Mapping to Custom Tables

By default, Storm derives the table name from the projection class name. Override this with @DbTable:

@DbTable("owner")
data class OwnerSummary(
    @PK val id: Int,
    @DbColumn("first_name") val name: String
) : Projection<Int>

Use @DbColumn to map fields to columns with different names.

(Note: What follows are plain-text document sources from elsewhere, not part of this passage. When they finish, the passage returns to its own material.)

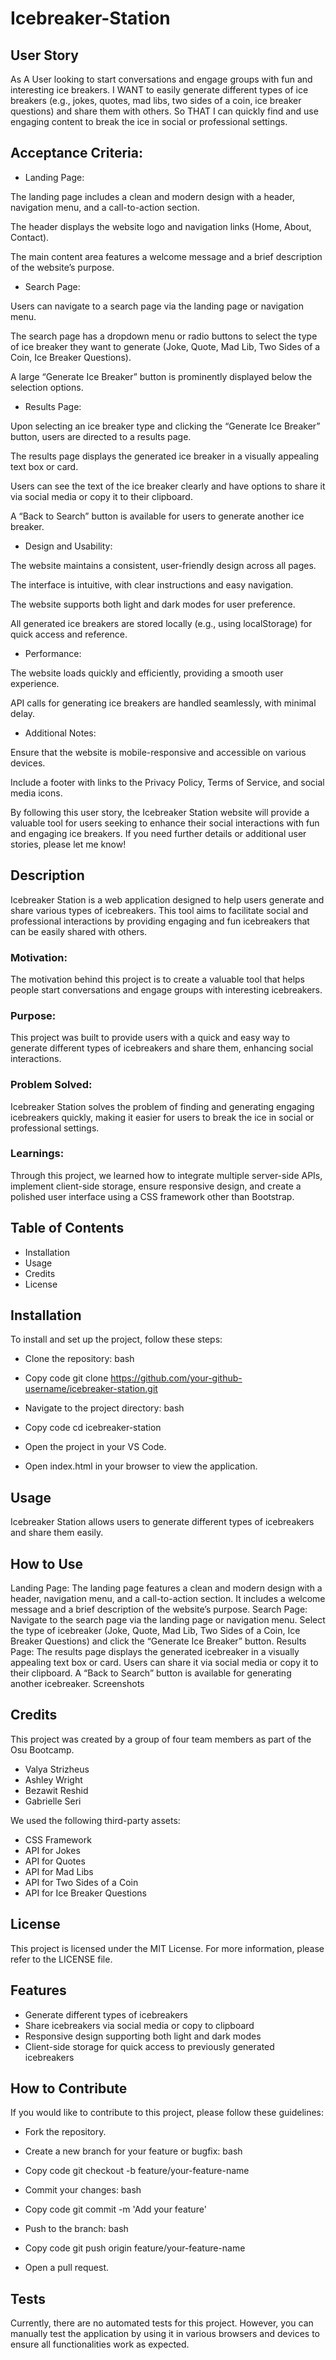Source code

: # Icebreaker-Station

## User Story

As A User looking to start conversations and engage groups with fun and interesting ice breakers.
I WANT to easily generate different types of ice breakers (e.g., jokes, quotes, mad libs, two sides of a coin, ice breaker questions) and share them with others.
So THAT I can quickly find and use engaging content to break the ice in social or professional settings.

## Acceptance Criteria:

-   Landing Page:

The landing page includes a clean and modern design with a header, navigation menu, and a call-to-action section.

The header displays the website logo and navigation links (Home, About, Contact).

The main content area features a welcome message and a brief description of the website’s purpose.

-   Search Page:

Users can navigate to a search page via the landing page or navigation menu.

The search page has a dropdown menu or radio buttons to select the type of ice breaker they want to generate (Joke, Quote, Mad Lib, Two Sides of a Coin, Ice Breaker Questions).

A large “Generate Ice Breaker” button is prominently displayed below the selection options.

-   Results Page:

Upon selecting an ice breaker type and clicking the “Generate Ice Breaker” button, users are directed to a results page.

The results page displays the generated ice breaker in a visually appealing text box or card.

Users can see the text of the ice breaker clearly and have options to share it via social media or copy it to their clipboard.

A “Back to Search” button is available for users to generate another ice breaker.

-   Design and Usability:

The website maintains a consistent, user-friendly design across all pages.

The interface is intuitive, with clear instructions and easy navigation.

The website supports both light and dark modes for user preference.

All generated ice breakers are stored locally (e.g., using localStorage) for quick access and reference.

-   Performance:

The website loads quickly and efficiently, providing a smooth user experience.

API calls for generating ice breakers are handled seamlessly, with minimal delay.

-   Additional Notes:

Ensure that the website is mobile-responsive and accessible on various devices.

Include a footer with links to the Privacy Policy, Terms of Service, and social media icons.

By following this user story, the Icebreaker Station website will provide a valuable tool for users seeking to enhance their social interactions with fun and engaging ice breakers. If you need further details or additional user stories, please let me know!

## Description

Icebreaker Station is a web application designed to help users generate and share various types of icebreakers. This tool aims to facilitate social and professional interactions by providing engaging and fun icebreakers that can be easily shared with others.

### Motivation:

The motivation behind this project is to create a valuable tool that helps people start conversations and engage groups with interesting icebreakers.

### Purpose:

This project was built to provide users with a quick and easy way to generate different types of icebreakers and share them, enhancing social interactions.

### Problem Solved:

Icebreaker Station solves the problem of finding and generating engaging icebreakers quickly, making it easier for users to break the ice in social or professional settings.

### Learnings:

Through this project, we learned how to integrate multiple server-side APIs, implement client-side storage, ensure responsive design, and create a polished user interface using a CSS framework other than Bootstrap.

## Table of Contents

-   Installation
-   Usage
-   Credits
-   License

## Installation

To install and set up the project, follow these steps:

-   Clone the repository:
    bash

-   Copy code
    git clone https://github.com/your-github-username/icebreaker-station.git

-   Navigate to the project directory:
    bash

-   Copy code
    cd icebreaker-station

-   Open the project in your VS Code.

-   Open index.html in your browser to view the application.

## Usage

Icebreaker Station allows users to generate different types of icebreakers and share them easily.

## How to Use

Landing Page: The landing page features a clean and modern design with a header, navigation menu, and a call-to-action section. It includes a welcome message and a brief description of the website’s purpose.
Search Page: Navigate to the search page via the landing page or navigation menu. Select the type of icebreaker (Joke, Quote, Mad Lib, Two Sides of a Coin, Ice Breaker Questions) and click the “Generate Ice Breaker” button.
Results Page: The results page displays the generated icebreaker in a visually appealing text box or card. Users can share it via social media or copy it to their clipboard. A “Back to Search” button is available for generating another icebreaker.
Screenshots

## Credits

This project was created by a group of four team members as part of the Osu Bootcamp.

-   Valya Strizheus
-   Ashley Wright
-   Bezawit Reshid
-   Gabrielle Seri

We used the following third-party assets:

-   CSS Framework
-   API for Jokes
-   API for Quotes
-   API for Mad Libs
-   API for Two Sides of a Coin
-   API for Ice Breaker Questions

## License

This project is licensed under the MIT License. For more information, please refer to the LICENSE file.

## Features

-   Generate different types of icebreakers
-   Share icebreakers via social media or copy to clipboard
-   Responsive design supporting both light and dark modes
-   Client-side storage for quick access to previously generated icebreakers

## How to Contribute

If you would like to contribute to this project, please follow these guidelines:

-   Fork the repository.
-   Create a new branch for your feature or bugfix:
    bash

-   Copy code
    git checkout -b feature/your-feature-name

-   Commit your changes:
    bash

-   Copy code
    git commit -m 'Add your feature'

-   Push to the branch:
    bash

-   Copy code
    git push origin feature/your-feature-name

-   Open a pull request.

## Tests

Currently, there are no automated tests for this project. However, you can manually test the application by using it in various browsers and devices to ensure all functionalities work as expected.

ProjectionRepository Methods

MethodDescription
count()Count all projections
findById(id)Find by primary key, returns null if not found
getById(id)Get by primary key, throws if not found
existsById(id)Check if projection exists
findAll()Fetch all as a list
findAllById(ids)Fetch multiple by IDs
selectAll()Lazy Flow of all projections
selectById(ids)Lazy Flow by IDs
select()Query builder for filtering
selectCount()Query builder for counting

Note: Unlike EntityRepository, there are no insert, update, delete, or upsert methods. Projections are read-only.

Best Practices

1. Keep Projections Focused

Design projections for specific use cases rather than trying to reuse one projection everywhere:

// Good: Purpose-built projections
data class OwnerDropdownItem(
    @PK val id: Int,
    val displayName: String  // Computed: firstName + lastName
) : Projection<Int>

data class OwnerSearchResult(
    @PK val id: Int,
    val firstName: String,
    val lastName: String,
    val city: String
) : Projection<Int>

// Avoid: One projection trying to serve all purposes
data class OwnerProjection(
    @PK val id: Int,
    val firstName: String,
    val lastName: String,
    val address: String?,      // Sometimes null, sometimes not
    val city: String?,
    val telephone: String?,
    val petCount: Int?         // Only populated in some queries
) : Projection<Int>

2. Use @ProjectionQuery for Complex Queries

When your projection involves joins, aggregations, or subqueries, define the SQL explicitly:

@ProjectionQuery("""
    SELECT
        o.id,
        o.first_name,
        o.last_name,
        COUNT(p.id) AS pet_count
    FROM owner o
    LEFT JOIN pet p ON p.owner_id = o.id
    GROUP BY o.id, o.first_name, o.last_name
""")
data class OwnerWithPetCount(
    @PK val id: Int,
    val firstName: String,
    val lastName: String,
    val petCount: Int
) : Projection<Int>

3. Prefer Projections for Read-Heavy Paths

In read-heavy scenarios (dashboards, lists, search results), projections reduce database load:

// Instead of loading full entities
val owners = orm.entity(Owner::class).findAll()  // Loads all columns

// Load only what you need
val owners = orm.projection(OwnerListItem::class).findAll()  // Loads 3 columns

4. Use Void for Keyless Results

Aggregations and analytics often don't have a natural primary key:

@ProjectionQuery("""
    SELECT
        DATE_TRUNC('month', visit_date) AS month,
        COUNT(*) AS visit_count,
        COUNT(DISTINCT pet_id) AS unique_pets
    FROM visit
    GROUP BY DATE_TRUNC('month', visit_date)
""")
data class MonthlyVisitStats(
    val month: LocalDate,
    val visitCount: Int,
    val uniquePets: Int
) : Projection<Void>  // No primary key

5. Combine with Entity Graphs

For complex object graphs, you can mix projections with entity relationships:

data class PetWithOwnerSummary(
    @PK val id: Int,
    val name: String,
    val birthDate: LocalDate?,
    @FK val owner: OwnerListItem  // Projection, not full entity
) : Projection<Int>

This fetches pet details with a lightweight owner summary in a single query.